Newer kernels have loosened verifier restrictions such as some kinds of function calls and higher loop bounds as well as higher instruction counts, etc.
Help me please
With all these restrictions, how could one possibly write a useful program? This is where the communication with userspace "helper" programs exist. BPF programs usually do a small amount of work, either collecting data on various kernel structures, or event traces and copy the minimum required data over to userspace (remember the copy of memory is expensive) where the unbounded userspace program can do additional processing and accounting. It's not uncommon to have multiple BPF programs working in tandem with a single userspace program who is collecting data and events from all these BPF programs and presenting them to the user in some meaningful way.
BPF programs may also take input or cues from userspace programs, thus the I/O is bi-directional. All BPF I/O with userspace occurs via special structures call maps. These maps function like standard hash maps, or arrays and allow reading/writing of arbitrary data. These maps can be shared with other BPF programs, or userspace programs for communication and accounting purposes. Some special maps can also be pinned (shared) globally (i.e. exist even after the BPF program exits) or even on special file systems to be read/written to similar to standard files albeit with special programs that understand the map formats and how to properly read and write to them.
Once a BPF source program is compiled into bytecode, it's stored in a standard ELF binary along with any map definitions.
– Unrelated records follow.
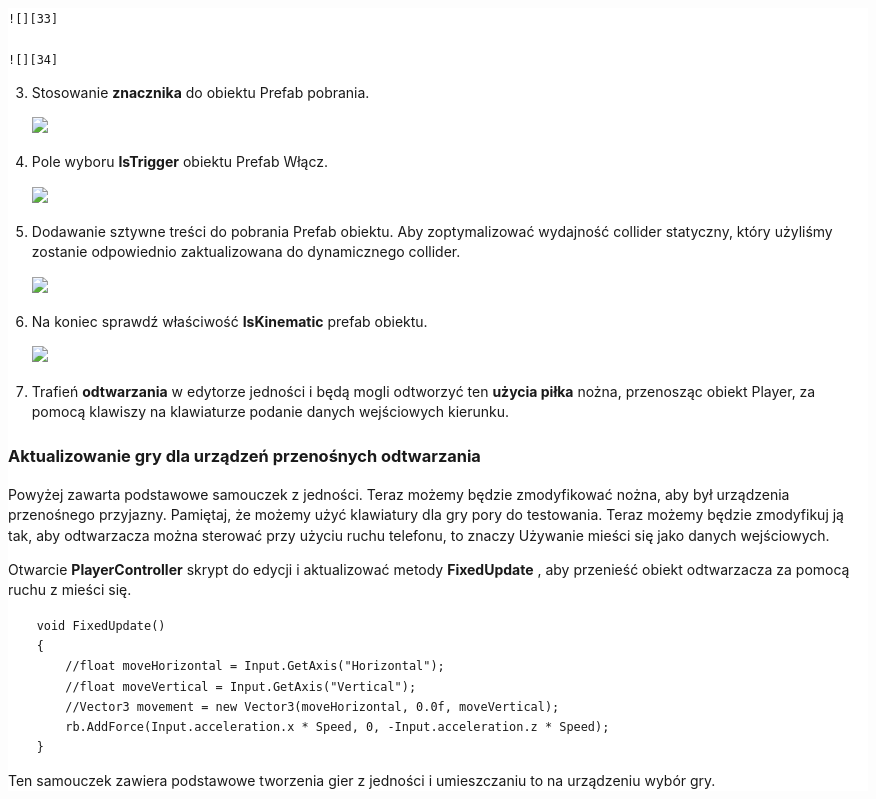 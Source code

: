     ![][33]
    
    ![][34]

3. Stosowanie **znacznika** do obiektu Prefab pobrania. 

    ![][35]

4. Pole wyboru **IsTrigger** obiektu Prefab Włącz.

    ![][36]

5. Dodawanie sztywne treści do pobrania Prefab obiektu. Aby zoptymalizować wydajność collider statyczny, który użyliśmy zostanie odpowiednio zaktualizowana do dynamicznego collider. 

    ![][37]
  
6. Na koniec sprawdź właściwość **IsKinematic** prefab obiektu. 

    ![][38]

7. Trafień **odtwarzania** w edytorze jedności i będą mogli odtworzyć ten **użycia piłka** nożna, przenosząc obiekt Player, za pomocą klawiszy na klawiaturze podanie danych wejściowych kierunku. 

### <a name="updating-the-game-for-mobile-play"></a>Aktualizowanie gry dla urządzeń przenośnych odtwarzania
Powyżej zawarta podstawowe samouczek z jedności. Teraz możemy będzie zmodyfikować nożna, aby był urządzenia przenośnego przyjazny. Pamiętaj, że możemy użyć klawiatury dla gry pory do testowania. Teraz możemy będzie zmodyfikuj ją tak, aby odtwarzacza można sterować przy użyciu ruchu telefonu, to znaczy Używanie mieści się jako danych wejściowych. 

Otwarcie **PlayerController** skrypt do edycji i aktualizować metody **FixedUpdate** , aby przenieść obiekt odtwarzacza za pomocą ruchu z mieści się. 

        void FixedUpdate()
        {
            //float moveHorizontal = Input.GetAxis("Horizontal");
            //float moveVertical = Input.GetAxis("Vertical");
            //Vector3 movement = new Vector3(moveHorizontal, 0.0f, moveVertical);
            rb.AddForce(Input.acceleration.x * Speed, 0, -Input.acceleration.z * Speed);
        }

Ten samouczek zawiera podstawowe tworzenia gier z jedności i umieszczaniu to na urządzeniu wybór gry. 


[1]: ./media/mobile-engagement-unity-roll-a-ball/1.png  
[2]: ./media/mobile-engagement-unity-roll-a-ball/2.png
[3]: ./media/mobile-engagement-unity-roll-a-ball/3.png
[4]: ./media/mobile-engagement-unity-roll-a-ball/4.png
[5]: ./media/mobile-engagement-unity-roll-a-ball/5.png
[6]: ./media/mobile-engagement-unity-roll-a-ball/6.png
[7]: ./media/mobile-engagement-unity-roll-a-ball/7.png
[8]: ./media/mobile-engagement-unity-roll-a-ball/8.png
[9]: ./media/mobile-engagement-unity-roll-a-ball/9.png  
[10]: ./media/mobile-engagement-unity-roll-a-ball/10.png    
[11]: ./media/mobile-engagement-unity-roll-a-ball/11.png    
[12]: ./media/mobile-engagement-unity-roll-a-ball/12.png
[13]: ./media/mobile-engagement-unity-roll-a-ball/13.png
[14]: ./media/mobile-engagement-unity-roll-a-ball/14.png
[15]: ./media/mobile-engagement-unity-roll-a-ball/15.png
[16]: ./media/mobile-engagement-unity-roll-a-ball/16.png
[17]: ./media/mobile-engagement-unity-roll-a-ball/17.png
[18]: ./media/mobile-engagement-unity-roll-a-ball/18.png
[19]: ./media/mobile-engagement-unity-roll-a-ball/19.png    
[20]: ./media/mobile-engagement-unity-roll-a-ball/20.png    
[21]: ./media/mobile-engagement-unity-roll-a-ball/21.png    
[22]: ./media/mobile-engagement-unity-roll-a-ball/22.png    
[23]: ./media/mobile-engagement-unity-roll-a-ball/23.png    
[24]: ./media/mobile-engagement-unity-roll-a-ball/24.png    
[25]: ./media/mobile-engagement-unity-roll-a-ball/25.png    
[26]: ./media/mobile-engagement-unity-roll-a-ball/26.png    
[27]: ./media/mobile-engagement-unity-roll-a-ball/27.png    
[28]: ./media/mobile-engagement-unity-roll-a-ball/28.png    
[29]: ./media/mobile-engagement-unity-roll-a-ball/29.png    
[30]: ./media/mobile-engagement-unity-roll-a-ball/30.png    
[31]: ./media/mobile-engagement-unity-roll-a-ball/31.png    
[32]: ./media/mobile-engagement-unity-roll-a-ball/32.png    
[33]: ./media/mobile-engagement-unity-roll-a-ball/33.png    
[34]: ./media/mobile-engagement-unity-roll-a-ball/34.png    
[35]: ./media/mobile-engagement-unity-roll-a-ball/35.png    
[36]: ./media/mobile-engagement-unity-roll-a-ball/36.png    
[37]: ./media/mobile-engagement-unity-roll-a-ball/37.png    
[38]: ./media/mobile-engagement-unity-roll-a-ball/38.png    
[51]: ./media/mobile-engagement-unity-roll-a-ball/new-project.png
[52]: ./media/mobile-engagement-unity-roll-a-ball/new-project-properties.png
[53]: ./media/mobile-engagement-unity-roll-a-ball/save-scene.png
The bytecode and map definitions are stored in special ELF sections so they can be found and loaded by the loader. These binaries may also contain relocations and other such standard ELF items, which the loader must be able to handle prior to loading the BPF code into the kernel.
This post won't go over ELF binary object files in detail, but at a high level object files are divided into "sections" where different types of data is stored in various sections. All sections have names, some are special pre-defined names so things like the OS know how to handle the data in them, and were to look while others are arbitrary and used to make the code execution easier or more efficient.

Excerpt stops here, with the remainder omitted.